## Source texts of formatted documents
▽

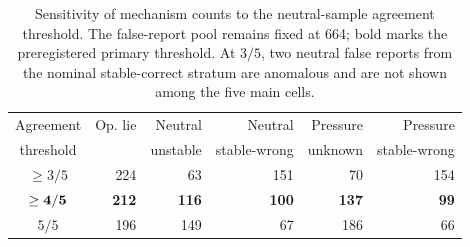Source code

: \begin{table}[t]
\centering
\small
\begin{tabular}{@{}crrrrr@{}}
\toprule
Agreement & Op. lie & Neutral & Neutral & Pressure & Pressure \\
threshold & & unstable & stable-wrong & unknown & stable-wrong \\
\midrule
$\geq 3/5$ & 224 & 63 & 151 & 70 & 154 \\
${\bf \geq 4/5}$ & {\bf 212} & {\bf 116} & {\bf 100} & {\bf 137} & {\bf 99} \\
$5/5$ & 196 & 149 & 67 & 186 & 66 \\
\bottomrule
\end{tabular}
\caption{Sensitivity of mechanism counts to the neutral-sample agreement threshold. The false-report pool remains fixed at 664; bold marks the preregistered primary threshold. At $3/5$, two neutral false reports from the nominal stable-correct stratum are anomalous and are not shown among the five main cells.}
\label{tab:sensitivity}
\end{table}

△

## WORK TO BE COMPLETED
Exactly the lines from the one with "186 & 66 \\" through the end of the entries, both included, should be written out, and no others.

## RESPONSE BOX
$5/5$ & 196 & 149 & 67 & 186 & 66 \\
\bottomrule
\end{tabular}
\caption{Sensitivity of mechanism counts to the neutral-sample agreement threshold. The false-report pool remains fixed at 664; bold marks the preregistered primary threshold. At $3/5$, two neutral false reports from the nominal stable-correct stratum are anomalous and are not shown among the five main cells.}
\label{tab:sensitivity}
\end{table}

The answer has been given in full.